DATA SHOWN:
◇ ◇ ◇
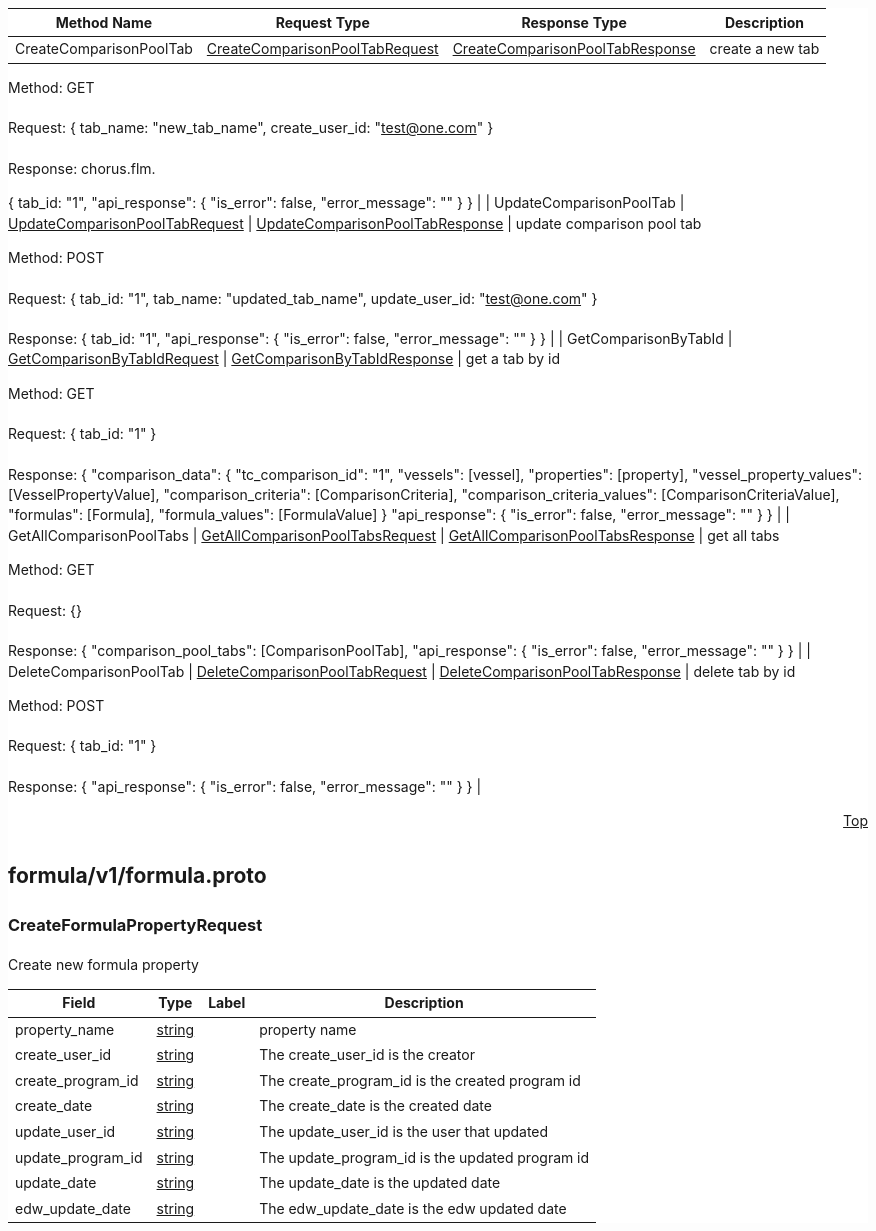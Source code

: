 | Method Name | Request Type | Response Type | Description |
| ----------- | ------------ | ------------- | ------------|
| CreateComparisonPoolTab | [CreateComparisonPoolTabRequest](#chorus-flm-comparison_pool-v1-CreateComparisonPoolTabRequest) | [CreateComparisonPoolTabResponse](#chorus-flm-comparison_pool-v1-CreateComparisonPoolTabResponse) | create a new tab

Method: GET<br /><br />Request: { tab_name: &#34;new_tab_name&#34;, create_user_id: &#34;test@one.com&#34; }<br /><br />Response: chorus.flm.

{ tab_id: &#34;1&#34;, &#34;api_response&#34;: { &#34;is_error&#34;: false, &#34;error_message&#34;: &#34;&#34; } } |
| UpdateComparisonPoolTab | [UpdateComparisonPoolTabRequest](#chorus-flm-comparison_pool-v1-UpdateComparisonPoolTabRequest) | [UpdateComparisonPoolTabResponse](#chorus-flm-comparison_pool-v1-UpdateComparisonPoolTabResponse) | update comparison pool tab

Method: POST<br /><br />Request: { tab_id: &#34;1&#34;, tab_name: &#34;updated_tab_name&#34;, update_user_id: &#34;test@one.com&#34; }<br /><br />Response: { tab_id: &#34;1&#34;, &#34;api_response&#34;: { &#34;is_error&#34;: false, &#34;error_message&#34;: &#34;&#34; } } |
| GetComparisonByTabId | [GetComparisonByTabIdRequest](#chorus-flm-comparison_pool-v1-GetComparisonByTabIdRequest) | [GetComparisonByTabIdResponse](#chorus-flm-comparison_pool-v1-GetComparisonByTabIdResponse) | get a tab by id

Method: GET<br /><br />Request: { tab_id: &#34;1&#34; }<br /><br />Response: { &#34;comparison_data&#34;: { &#34;tc_comparison_id&#34;: &#34;1&#34;, &#34;vessels&#34;: [vessel], &#34;properties&#34;: [property], &#34;vessel_property_values&#34;: [VesselPropertyValue], &#34;comparison_criteria&#34;: [ComparisonCriteria], &#34;comparison_criteria_values&#34;: [ComparisonCriteriaValue], &#34;formulas&#34;: [Formula], &#34;formula_values&#34;: [FormulaValue] } &#34;api_response&#34;: { &#34;is_error&#34;: false, &#34;error_message&#34;: &#34;&#34; } } |
| GetAllComparisonPoolTabs | [GetAllComparisonPoolTabsRequest](#chorus-flm-comparison_pool-v1-GetAllComparisonPoolTabsRequest) | [GetAllComparisonPoolTabsResponse](#chorus-flm-comparison_pool-v1-GetAllComparisonPoolTabsResponse) | get all tabs

Method: GET<br /><br />Request: {}<br /><br />Response: { &#34;comparison_pool_tabs&#34;: [ComparisonPoolTab], &#34;api_response&#34;: { &#34;is_error&#34;: false, &#34;error_message&#34;: &#34;&#34; } } |
| DeleteComparisonPoolTab | [DeleteComparisonPoolTabRequest](#chorus-flm-comparison_pool-v1-DeleteComparisonPoolTabRequest) | [DeleteComparisonPoolTabResponse](#chorus-flm-comparison_pool-v1-DeleteComparisonPoolTabResponse) | delete tab by id

Method: POST<br /><br />Request: { tab_id: &#34;1&#34; }<br /><br />Response: { &#34;api_response&#34;: { &#34;is_error&#34;: false, &#34;error_message&#34;: &#34;&#34; } } |

 



<a name="formula_v1_formula-proto"></a>
<p align="right"><a href="#top">Top</a></p>

## formula/v1/formula.proto



<a name="chorus-flm-formula-v1-CreateFormulaPropertyRequest"></a>

### CreateFormulaPropertyRequest
Create new formula property


| Field | Type | Label | Description |
| ----- | ---- | ----- | ----------- |
| property_name | [string](#string) |  | property name |
| create_user_id | [string](#string) |  | The create_user_id is the creator |
| create_program_id | [string](#string) |  | The create_program_id is the created program id |
| create_date | [string](#string) |  | The create_date is the created date |
| update_user_id | [string](#string) |  | The update_user_id is the user that updated |
| update_program_id | [string](#string) |  | The update_program_id is the updated program id |
| update_date | [string](#string) |  | The update_date is the updated date |
| edw_update_date | [string](#string) |  | The edw_update_date is the edw updated date |
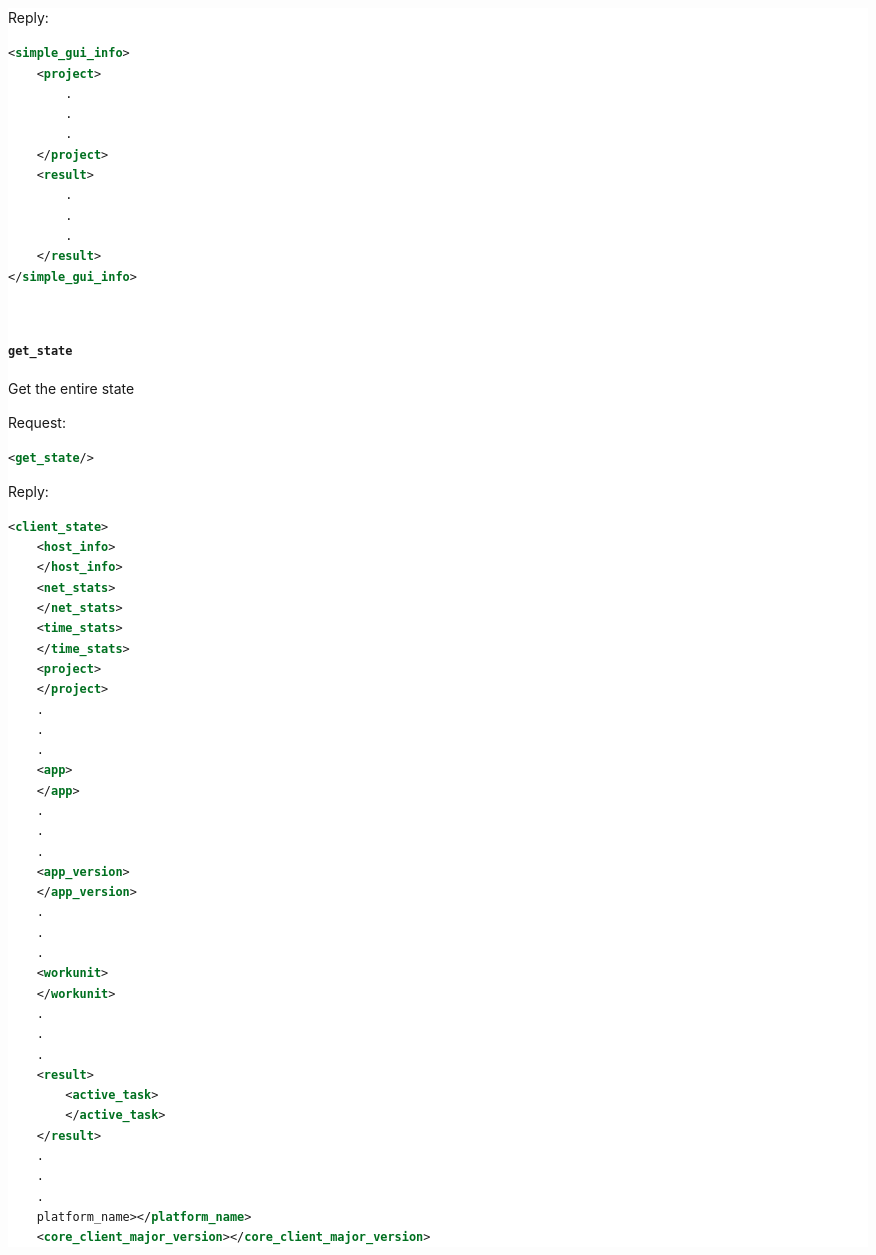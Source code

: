 Reply:

```XML
<simple_gui_info>
    <project>
        .
        .
        .
    </project>
    <result>
        .
        .
        .
    </result>
</simple_gui_info>
```

&nbsp;

#### `get_state`
Get the entire state

Request:

```XML
<get_state/>
```

Reply:

```XML
<client_state>
    <host_info>
    </host_info>
    <net_stats>
    </net_stats>
    <time_stats>
    </time_stats>
    <project>
    </project>
    .
    .
    .
    <app>
    </app>
    .
    .
    .
    <app_version>
    </app_version>
    .
    .
    .
    <workunit>
    </workunit>
    .
    .
    .
    <result>
        <active_task>
        </active_task>
    </result>
    .
    .
    .
    platform_name></platform_name>
    <core_client_major_version></core_client_major_version>
```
◇ ◇ ◇
TASK DETAILS: Would you output the listing above verbatim, without its pictures?

SOLUTION FOR THIS PROBLEM:
Source code

: | Method Name | Request Type | Response Type | Description |
| ----------- | ------------ | ------------- | ------------|
| CreateComparisonPoolTab | [CreateComparisonPoolTabRequest](#chorus-flm-comparison_pool-v1-CreateComparisonPoolTabRequest) | [CreateComparisonPoolTabResponse](#chorus-flm-comparison_pool-v1-CreateComparisonPoolTabResponse) | create a new tab

Method: GET<br /><br />Request: { tab_name: &#34;new_tab_name&#34;, create_user_id: &#34;test@one.com&#34; }<br /><br />Response: chorus.flm.

{ tab_id: &#34;1&#34;, &#34;api_response&#34;: { &#34;is_error&#34;: false, &#34;error_message&#34;: &#34;&#34; } } |
| UpdateComparisonPoolTab | [UpdateComparisonPoolTabRequest](#chorus-flm-comparison_pool-v1-UpdateComparisonPoolTabRequest) | [UpdateComparisonPoolTabResponse](#chorus-flm-comparison_pool-v1-UpdateComparisonPoolTabResponse) | update comparison pool tab

Method: POST<br /><br />Request: { tab_id: &#34;1&#34;, tab_name: &#34;updated_tab_name&#34;, update_user_id: &#34;test@one.com&#34; }<br /><br />Response: { tab_id: &#34;1&#34;, &#34;api_response&#34;: { &#34;is_error&#34;: false, &#34;error_message&#34;: &#34;&#34; } } |
| GetComparisonByTabId | [GetComparisonByTabIdRequest](#chorus-flm-comparison_pool-v1-GetComparisonByTabIdRequest) | [GetComparisonByTabIdResponse](#chorus-flm-comparison_pool-v1-GetComparisonByTabIdResponse) | get a tab by id

Method: GET<br /><br />Request: { tab_id: &#34;1&#34; }<br /><br />Response: { &#34;comparison_data&#34;: { &#34;tc_comparison_id&#34;: &#34;1&#34;, &#34;vessels&#34;: [vessel], &#34;properties&#34;: [property], &#34;vessel_property_values&#34;: [VesselPropertyValue], &#34;comparison_criteria&#34;: [ComparisonCriteria], &#34;comparison_criteria_values&#34;: [ComparisonCriteriaValue], &#34;formulas&#34;: [Formula], &#34;formula_values&#34;: [FormulaValue] } &#34;api_response&#34;: { &#34;is_error&#34;: false, &#34;error_message&#34;: &#34;&#34; } } |
| GetAllComparisonPoolTabs | [GetAllComparisonPoolTabsRequest](#chorus-flm-comparison_pool-v1-GetAllComparisonPoolTabsRequest) | [GetAllComparisonPoolTabsResponse](#chorus-flm-comparison_pool-v1-GetAllComparisonPoolTabsResponse) | get all tabs

Method: GET<br /><br />Request: {}<br /><br />Response: { &#34;comparison_pool_tabs&#34;: [ComparisonPoolTab], &#34;api_response&#34;: { &#34;is_error&#34;: false, &#34;error_message&#34;: &#34;&#34; } } |
| DeleteComparisonPoolTab | [DeleteComparisonPoolTabRequest](#chorus-flm-comparison_pool-v1-DeleteComparisonPoolTabRequest) | [DeleteComparisonPoolTabResponse](#chorus-flm-comparison_pool-v1-DeleteComparisonPoolTabResponse) | delete tab by id

Method: POST<br /><br />Request: { tab_id: &#34;1&#34; }<br /><br />Response: { &#34;api_response&#34;: { &#34;is_error&#34;: false, &#34;error_message&#34;: &#34;&#34; } } |

 



<a name="formula_v1_formula-proto"></a>
<p align="right"><a href="#top">Top</a></p>

## formula/v1/formula.proto



<a name="chorus-flm-formula-v1-CreateFormulaPropertyRequest"></a>

### CreateFormulaPropertyRequest
Create new formula property


| Field | Type | Label | Description |
| ----- | ---- | ----- | ----------- |
| property_name | [string](#string) |  | property name |
| create_user_id | [string](#string) |  | The create_user_id is the creator |
| create_program_id | [string](#string) |  | The create_program_id is the created program id |
| create_date | [string](#string) |  | The create_date is the created date |
| update_user_id | [string](#string) |  | The update_user_id is the user that updated |
| update_program_id | [string](#string) |  | The update_program_id is the updated program id |
| update_date | [string](#string) |  | The update_date is the updated date |
| edw_update_date | [string](#string) |  | The edw_update_date is the edw updated date |
Source code

: Reply:

```XML
<simple_gui_info>
    <project>
        .
        .
        .
    </project>
    <result>
        .
        .
        .
    </result>
</simple_gui_info>
```

&nbsp;

#### `get_state`
Get the entire state

Request:

```XML
<get_state/>
```

Reply:

```XML
<client_state>
    <host_info>
    </host_info>
    <net_stats>
    </net_stats>
    <time_stats>
    </time_stats>
    <project>
    </project>
    .
    .
    .
    <app>
    </app>
    .
    .
    .
    <app_version>
    </app_version>
    .
    .
    .
    <workunit>
    </workunit>
    .
    .
    .
    <result>
        <active_task>
        </active_task>
    </result>
    .
    .
    .
    platform_name></platform_name>
    <core_client_major_version></core_client_major_version>
```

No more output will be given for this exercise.